— RECORD EXTRACTS —
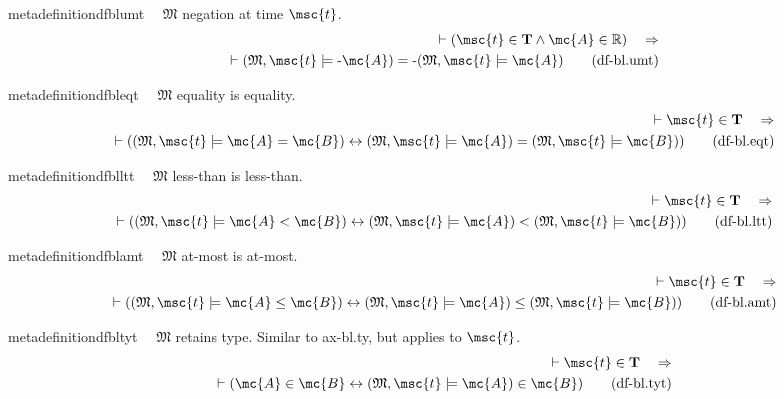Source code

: \begin{restatable}{metadefinition}{dfblumt}~~ $\mathfrak{M}$ negation at time
$\msc{t}$.
\begin{align}
\vdash ( \msc{t} \in \mathbf{T} \wedge \mc{A} \in \mathbb{R}
    )\quad\Rightarrow \notag \\ 
	\quad \vdash ( \mathfrak{M} , \msc{t} \models \textrm{-}
    \mc{A} ) = \textrm{-} ( \mathfrak{M} , \msc{t} \models \mc{A}
    )\label{eq:df-bl.umt}\tag{df-bl.umt}
\end{align}
\end{restatable}

\begin{restatable}{metadefinition}{dfbleqt}~~ $\mathfrak{M}$ equality is equality.
\begin{align}
\vdash \msc{t} \in \mathbf{T}\quad\Rightarrow \notag \\ 
	\quad \vdash ( ( \mathfrak{M} ,
    \msc{t} \models \mc{A} = \mc{B} ) \leftrightarrow ( \mathfrak{M} , \msc{t}
    \models \mc{A} ) = ( \mathfrak{M} , \msc{t} \models \mc{B} )
    )\label{eq:df-bl.eqt}\tag{df-bl.eqt}
\end{align}
\end{restatable}

\begin{restatable}{metadefinition}{dfblltt}~~ $\mathfrak{M}$ less-than is less-than.
\begin{align}
\vdash \msc{t} \in \mathbf{T}\quad\Rightarrow \notag \\ 
	\quad \vdash ( ( \mathfrak{M} ,
    \msc{t} \models \mc{A} < \mc{B} ) \leftrightarrow ( \mathfrak{M} , \msc{t}
    \models \mc{A} ) < ( \mathfrak{M} , \msc{t} \models \mc{B} )
    )\label{eq:df-bl.ltt}\tag{df-bl.ltt}
\end{align}
\end{restatable}

\begin{restatable}{metadefinition}{dfblamt}~~ $\mathfrak{M}$ at-most is at-most.
\begin{align}
\vdash \msc{t} \in \mathbf{T}\quad\Rightarrow \notag \\ 
	\quad \vdash ( ( \mathfrak{M} ,
    \msc{t} \models \mc{A} \le \mc{B} ) \leftrightarrow ( \mathfrak{M} ,
    \msc{t} \models \mc{A} ) \le ( \mathfrak{M} , \msc{t} \models \mc{B} )
    )\label{eq:df-bl.amt}\tag{df-bl.amt}
\end{align}
\end{restatable}

\begin{restatable}{metadefinition}{dfbltyt}~~ $\mathfrak{M}$ retains type.
  Similar to ax-bl.ty, but applies to $\msc{t}$.
\begin{align}
\vdash \msc{t} \in \mathbf{T}\quad\Rightarrow \notag \\ 
	\quad \vdash ( \mc{A} \in \mc{B}
    \leftrightarrow ( \mathfrak{M} , \msc{t} \models \mc{A} ) \in \mc{B}
    )\label{eq:df-bl.tyt}\tag{df-bl.tyt}
\end{align}
\end{restatable}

— PROBLEM DESCRIPTION —
Copy the lines above exactly and exclude every image.

— TASK ANSWER —
Source code

: \begin{restatable}{metadefinition}{dfblumt}~~ $\mathfrak{M}$ negation at time
$\msc{t}$.
\begin{align}
\vdash ( \msc{t} \in \mathbf{T} \wedge \mc{A} \in \mathbb{R}
    )\quad\Rightarrow \notag \\ 
	\quad \vdash ( \mathfrak{M} , \msc{t} \models \textrm{-}
    \mc{A} ) = \textrm{-} ( \mathfrak{M} , \msc{t} \models \mc{A}
    )\label{eq:df-bl.umt}\tag{df-bl.umt}
\end{align}
\end{restatable}

\begin{restatable}{metadefinition}{dfbleqt}~~ $\mathfrak{M}$ equality is equality.
\begin{align}
\vdash \msc{t} \in \mathbf{T}\quad\Rightarrow \notag \\ 
	\quad \vdash ( ( \mathfrak{M} ,
    \msc{t} \models \mc{A} = \mc{B} ) \leftrightarrow ( \mathfrak{M} , \msc{t}
    \models \mc{A} ) = ( \mathfrak{M} , \msc{t} \models \mc{B} )
    )\label{eq:df-bl.eqt}\tag{df-bl.eqt}
\end{align}
\end{restatable}

\begin{restatable}{metadefinition}{dfblltt}~~ $\mathfrak{M}$ less-than is less-than.
\begin{align}
\vdash \msc{t} \in \mathbf{T}\quad\Rightarrow \notag \\ 
	\quad \vdash ( ( \mathfrak{M} ,
    \msc{t} \models \mc{A} < \mc{B} ) \leftrightarrow ( \mathfrak{M} , \msc{t}
    \models \mc{A} ) < ( \mathfrak{M} , \msc{t} \models \mc{B} )
    )\label{eq:df-bl.ltt}\tag{df-bl.ltt}
\end{align}
\end{restatable}

\begin{restatable}{metadefinition}{dfblamt}~~ $\mathfrak{M}$ at-most is at-most.
\begin{align}
\vdash \msc{t} \in \mathbf{T}\quad\Rightarrow \notag \\ 
	\quad \vdash ( ( \mathfrak{M} ,
    \msc{t} \models \mc{A} \le \mc{B} ) \leftrightarrow ( \mathfrak{M} ,
    \msc{t} \models \mc{A} ) \le ( \mathfrak{M} , \msc{t} \models \mc{B} )
    )\label{eq:df-bl.amt}\tag{df-bl.amt}
\end{align}
\end{restatable}

\begin{restatable}{metadefinition}{dfbltyt}~~ $\mathfrak{M}$ retains type.
  Similar to ax-bl.ty, but applies to $\msc{t}$.
\begin{align}
\vdash \msc{t} \in \mathbf{T}\quad\Rightarrow \notag \\ 
	\quad \vdash ( \mc{A} \in \mc{B}
    \leftrightarrow ( \mathfrak{M} , \msc{t} \models \mc{A} ) \in \mc{B}
    )\label{eq:df-bl.tyt}\tag{df-bl.tyt}
\end{align}
\end{restatable}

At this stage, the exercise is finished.